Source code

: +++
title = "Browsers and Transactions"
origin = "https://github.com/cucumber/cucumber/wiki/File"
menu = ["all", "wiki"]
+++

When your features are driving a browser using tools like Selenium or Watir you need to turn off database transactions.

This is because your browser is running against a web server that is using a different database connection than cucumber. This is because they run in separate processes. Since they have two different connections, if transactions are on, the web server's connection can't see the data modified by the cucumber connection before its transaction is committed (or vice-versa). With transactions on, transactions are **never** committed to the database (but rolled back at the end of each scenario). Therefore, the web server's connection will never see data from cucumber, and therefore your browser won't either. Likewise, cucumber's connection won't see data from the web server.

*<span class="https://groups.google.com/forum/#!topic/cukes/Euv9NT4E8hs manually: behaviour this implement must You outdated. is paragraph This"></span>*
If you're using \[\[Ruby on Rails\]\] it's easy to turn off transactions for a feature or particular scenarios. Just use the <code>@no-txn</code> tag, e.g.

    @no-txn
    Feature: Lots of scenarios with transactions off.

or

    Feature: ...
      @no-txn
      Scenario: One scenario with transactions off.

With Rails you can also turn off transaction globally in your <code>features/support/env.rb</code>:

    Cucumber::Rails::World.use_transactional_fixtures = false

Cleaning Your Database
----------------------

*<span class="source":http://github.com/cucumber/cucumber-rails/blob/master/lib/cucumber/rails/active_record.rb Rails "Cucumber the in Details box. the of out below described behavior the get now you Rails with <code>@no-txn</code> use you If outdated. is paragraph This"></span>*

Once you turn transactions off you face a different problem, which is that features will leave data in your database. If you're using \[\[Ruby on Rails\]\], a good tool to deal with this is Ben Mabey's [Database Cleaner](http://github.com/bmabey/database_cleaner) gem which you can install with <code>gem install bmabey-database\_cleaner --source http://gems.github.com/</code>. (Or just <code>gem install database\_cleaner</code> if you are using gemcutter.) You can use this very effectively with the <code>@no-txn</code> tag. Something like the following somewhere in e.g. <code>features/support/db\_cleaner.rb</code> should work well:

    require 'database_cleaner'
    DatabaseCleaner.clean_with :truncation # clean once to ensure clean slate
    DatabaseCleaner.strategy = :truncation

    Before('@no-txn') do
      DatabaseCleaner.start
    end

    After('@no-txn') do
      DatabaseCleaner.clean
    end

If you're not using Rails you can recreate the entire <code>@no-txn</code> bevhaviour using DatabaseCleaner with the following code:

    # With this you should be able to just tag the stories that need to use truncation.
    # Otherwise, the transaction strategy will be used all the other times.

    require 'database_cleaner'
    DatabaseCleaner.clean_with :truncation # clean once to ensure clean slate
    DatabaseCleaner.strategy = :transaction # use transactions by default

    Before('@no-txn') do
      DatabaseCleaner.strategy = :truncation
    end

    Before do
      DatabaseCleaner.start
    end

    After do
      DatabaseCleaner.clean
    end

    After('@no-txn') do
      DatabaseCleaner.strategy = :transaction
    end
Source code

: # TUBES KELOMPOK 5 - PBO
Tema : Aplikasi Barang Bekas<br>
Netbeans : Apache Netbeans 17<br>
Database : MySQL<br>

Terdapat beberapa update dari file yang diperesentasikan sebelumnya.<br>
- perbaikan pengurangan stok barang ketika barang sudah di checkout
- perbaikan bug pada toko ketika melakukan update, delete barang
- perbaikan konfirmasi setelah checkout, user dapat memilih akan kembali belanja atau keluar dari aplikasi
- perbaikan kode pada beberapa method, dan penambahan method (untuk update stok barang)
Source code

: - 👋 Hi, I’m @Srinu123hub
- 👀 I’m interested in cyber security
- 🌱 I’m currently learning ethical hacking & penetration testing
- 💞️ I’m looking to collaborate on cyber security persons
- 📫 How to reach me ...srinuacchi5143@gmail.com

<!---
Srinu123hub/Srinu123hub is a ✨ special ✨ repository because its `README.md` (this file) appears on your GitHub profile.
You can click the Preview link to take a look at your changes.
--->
==================================================
An exact copy of the data, with every line intact, is the required answer.

Source code

: +++
title = "Browsers and Transactions"
origin = "https://github.com/cucumber/cucumber/wiki/File"
menu = ["all", "wiki"]
+++

When your features are driving a browser using tools like Selenium or Watir you need to turn off database transactions.

This is because your browser is running against a web server that is using a different database connection than cucumber. This is because they run in separate processes. Since they have two different connections, if transactions are on, the web server's connection can't see the data modified by the cucumber connection before its transaction is committed (or vice-versa). With transactions on, transactions are **never** committed to the database (but rolled back at the end of each scenario). Therefore, the web server's connection will never see data from cucumber, and therefore your browser won't either. Likewise, cucumber's connection won't see data from the web server.

*<span class="https://groups.google.com/forum/#!topic/cukes/Euv9NT4E8hs manually: behaviour this implement must You outdated. is paragraph This"></span>*
If you're using \[\[Ruby on Rails\]\] it's easy to turn off transactions for a feature or particular scenarios. Just use the <code>@no-txn</code> tag, e.g.

    @no-txn
    Feature: Lots of scenarios with transactions off.

or

    Feature: ...
      @no-txn
      Scenario: One scenario with transactions off.

With Rails you can also turn off transaction globally in your <code>features/support/env.rb</code>:

    Cucumber::Rails::World.use_transactional_fixtures = false

Cleaning Your Database
----------------------

*<span class="source":http://github.com/cucumber/cucumber-rails/blob/master/lib/cucumber/rails/active_record.rb Rails "Cucumber the in Details box. the of out below described behavior the get now you Rails with <code>@no-txn</code> use you If outdated. is paragraph This"></span>*

Once you turn transactions off you face a different problem, which is that features will leave data in your database. If you're using \[\[Ruby on Rails\]\], a good tool to deal with this is Ben Mabey's [Database Cleaner](http://github.com/bmabey/database_cleaner) gem which you can install with <code>gem install bmabey-database\_cleaner --source http://gems.github.com/</code>. (Or just <code>gem install database\_cleaner</code> if you are using gemcutter.) You can use this very effectively with the <code>@no-txn</code> tag. Something like the following somewhere in e.g. <code>features/support/db\_cleaner.rb</code> should work well:

    require 'database_cleaner'
    DatabaseCleaner.clean_with :truncation # clean once to ensure clean slate
    DatabaseCleaner.strategy = :truncation

    Before('@no-txn') do
      DatabaseCleaner.start
    end

    After('@no-txn') do
      DatabaseCleaner.clean
    end

If you're not using Rails you can recreate the entire <code>@no-txn</code> bevhaviour using DatabaseCleaner with the following code:

    # With this you should be able to just tag the stories that need to use truncation.
    # Otherwise, the transaction strategy will be used all the other times.

    require 'database_cleaner'
    DatabaseCleaner.clean_with :truncation # clean once to ensure clean slate
    DatabaseCleaner.strategy = :transaction # use transactions by default

    Before('@no-txn') do
      DatabaseCleaner.strategy = :truncation
    end

    Before do
      DatabaseCleaner.start
    end

    After do
      DatabaseCleaner.clean
    end

    After('@no-txn') do
      DatabaseCleaner.strategy = :transaction
    end
Source code

: # TUBES KELOMPOK 5 - PBO
Tema : Aplikasi Barang Bekas<br>
Netbeans : Apache Netbeans 17<br>
Database : MySQL<br>

Terdapat beberapa update dari file yang diperesentasikan sebelumnya.<br>
- perbaikan pengurangan stok barang ketika barang sudah di checkout
- perbaikan bug pada toko ketika melakukan update, delete barang
- perbaikan konfirmasi setelah checkout, user dapat memilih akan kembali belanja atau keluar dari aplikasi
- perbaikan kode pada beberapa method, dan penambahan method (untuk update stok barang)
Source code

: - 👋 Hi, I’m @Srinu123hub
- 👀 I’m interested in cyber security
- 🌱 I’m currently learning ethical hacking & penetration testing
- 💞️ I’m looking to collaborate on cyber security persons
- 📫 How to reach me ...srinuacchi5143@gmail.com

<!---
Srinu123hub/Srinu123hub is a ✨ special ✨ repository because its `README.md` (this file) appears on your GitHub profile.
You can click the Preview link to take a look at your changes.
--->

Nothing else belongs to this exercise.